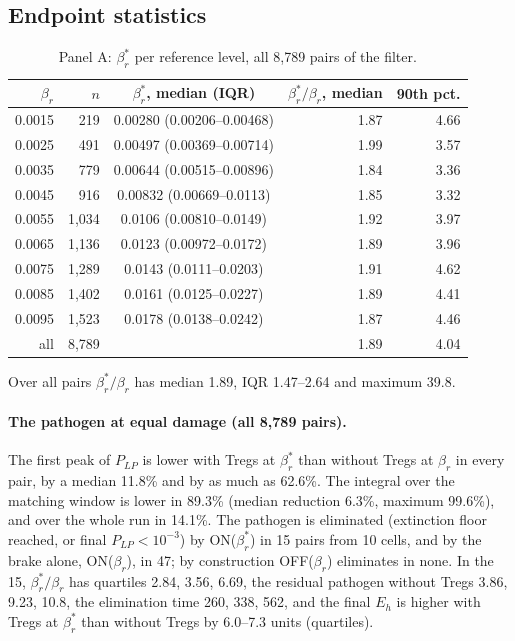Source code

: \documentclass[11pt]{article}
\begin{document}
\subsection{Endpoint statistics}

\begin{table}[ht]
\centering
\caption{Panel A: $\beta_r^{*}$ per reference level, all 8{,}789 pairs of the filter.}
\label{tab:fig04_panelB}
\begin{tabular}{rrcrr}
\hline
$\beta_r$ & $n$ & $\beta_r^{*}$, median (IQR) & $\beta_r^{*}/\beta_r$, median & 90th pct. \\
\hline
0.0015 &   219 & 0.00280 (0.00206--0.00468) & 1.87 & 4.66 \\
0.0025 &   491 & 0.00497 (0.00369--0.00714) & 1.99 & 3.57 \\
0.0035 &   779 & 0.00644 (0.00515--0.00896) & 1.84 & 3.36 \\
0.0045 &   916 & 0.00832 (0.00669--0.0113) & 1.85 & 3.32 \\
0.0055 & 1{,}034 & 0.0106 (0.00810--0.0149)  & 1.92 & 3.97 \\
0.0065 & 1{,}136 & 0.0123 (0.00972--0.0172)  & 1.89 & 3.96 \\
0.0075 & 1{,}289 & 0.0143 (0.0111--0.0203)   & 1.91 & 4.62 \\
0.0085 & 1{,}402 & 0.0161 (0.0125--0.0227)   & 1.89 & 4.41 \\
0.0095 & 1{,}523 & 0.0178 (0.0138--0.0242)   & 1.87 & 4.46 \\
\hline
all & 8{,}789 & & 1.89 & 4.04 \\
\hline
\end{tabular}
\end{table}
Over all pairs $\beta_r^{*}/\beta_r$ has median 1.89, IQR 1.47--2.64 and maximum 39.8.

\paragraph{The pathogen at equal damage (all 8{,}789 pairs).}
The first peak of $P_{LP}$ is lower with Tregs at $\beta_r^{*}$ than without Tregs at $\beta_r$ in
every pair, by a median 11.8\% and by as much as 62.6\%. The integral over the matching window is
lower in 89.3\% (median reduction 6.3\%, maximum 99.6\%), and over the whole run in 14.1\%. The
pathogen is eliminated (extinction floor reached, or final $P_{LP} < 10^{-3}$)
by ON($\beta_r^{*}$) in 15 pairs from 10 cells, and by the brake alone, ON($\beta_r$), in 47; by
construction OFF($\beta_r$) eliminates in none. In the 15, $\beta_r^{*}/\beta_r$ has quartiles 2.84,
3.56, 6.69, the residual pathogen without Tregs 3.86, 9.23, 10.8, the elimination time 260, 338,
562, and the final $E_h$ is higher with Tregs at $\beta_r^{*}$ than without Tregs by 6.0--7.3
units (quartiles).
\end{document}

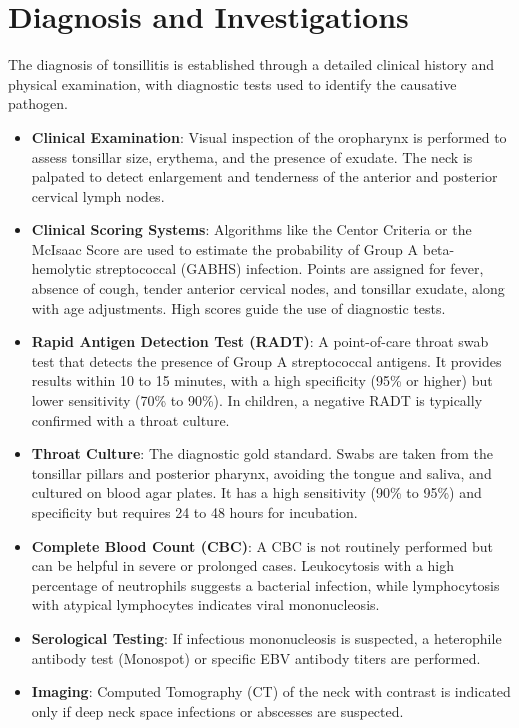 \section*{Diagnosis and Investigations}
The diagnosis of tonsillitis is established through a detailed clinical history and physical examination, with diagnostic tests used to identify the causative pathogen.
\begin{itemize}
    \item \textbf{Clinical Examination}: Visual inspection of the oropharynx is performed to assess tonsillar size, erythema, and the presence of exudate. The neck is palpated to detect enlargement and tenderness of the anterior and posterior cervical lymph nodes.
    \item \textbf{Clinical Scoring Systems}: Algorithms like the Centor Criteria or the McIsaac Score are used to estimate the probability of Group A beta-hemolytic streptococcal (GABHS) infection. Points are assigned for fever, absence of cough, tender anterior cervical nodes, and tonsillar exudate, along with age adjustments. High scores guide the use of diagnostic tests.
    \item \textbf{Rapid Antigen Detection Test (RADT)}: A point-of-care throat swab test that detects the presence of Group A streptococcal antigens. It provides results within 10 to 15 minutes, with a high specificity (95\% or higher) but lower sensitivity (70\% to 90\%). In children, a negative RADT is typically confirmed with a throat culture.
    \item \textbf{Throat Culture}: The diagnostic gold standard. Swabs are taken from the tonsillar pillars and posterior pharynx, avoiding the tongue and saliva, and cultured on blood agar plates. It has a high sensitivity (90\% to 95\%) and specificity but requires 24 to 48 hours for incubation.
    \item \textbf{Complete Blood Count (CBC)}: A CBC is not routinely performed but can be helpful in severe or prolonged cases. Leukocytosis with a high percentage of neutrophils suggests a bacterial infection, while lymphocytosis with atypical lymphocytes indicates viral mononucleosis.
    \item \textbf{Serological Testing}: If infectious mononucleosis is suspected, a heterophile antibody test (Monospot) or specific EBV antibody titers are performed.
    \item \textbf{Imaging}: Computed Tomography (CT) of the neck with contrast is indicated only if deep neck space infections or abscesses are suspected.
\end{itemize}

...

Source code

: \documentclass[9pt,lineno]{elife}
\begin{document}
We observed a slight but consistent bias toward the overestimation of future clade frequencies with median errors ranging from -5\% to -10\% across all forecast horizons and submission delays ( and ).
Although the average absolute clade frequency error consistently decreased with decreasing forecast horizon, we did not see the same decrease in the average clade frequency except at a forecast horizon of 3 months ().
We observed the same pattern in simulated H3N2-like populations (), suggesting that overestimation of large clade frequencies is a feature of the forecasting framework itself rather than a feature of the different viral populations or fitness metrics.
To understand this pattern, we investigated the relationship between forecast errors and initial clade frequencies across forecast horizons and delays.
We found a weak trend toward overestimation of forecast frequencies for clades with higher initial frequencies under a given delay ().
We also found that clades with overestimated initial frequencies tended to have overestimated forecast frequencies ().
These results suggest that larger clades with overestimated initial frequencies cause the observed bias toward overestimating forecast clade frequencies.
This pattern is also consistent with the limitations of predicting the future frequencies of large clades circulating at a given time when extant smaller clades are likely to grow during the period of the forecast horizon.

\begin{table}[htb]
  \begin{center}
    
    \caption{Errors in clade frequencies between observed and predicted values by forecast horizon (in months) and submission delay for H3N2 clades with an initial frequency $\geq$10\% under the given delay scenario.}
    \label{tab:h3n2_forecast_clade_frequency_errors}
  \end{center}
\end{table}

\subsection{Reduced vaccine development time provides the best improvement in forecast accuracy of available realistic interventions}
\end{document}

*DESCRIPTION OF THE TASK*
Each line of the listing above that includes the word "submission" should be copied.

*PROBLEM SOLUTION*
We observed a slight but consistent bias toward the overestimation of future clade frequencies with median errors ranging from -5\% to -10\% across all forecast horizons and submission delays ( and ).
    \caption{Errors in clade frequencies between observed and predicted values by forecast horizon (in months) and submission delay for H3N2 clades with an initial frequency $\geq$10\% under the given delay scenario.}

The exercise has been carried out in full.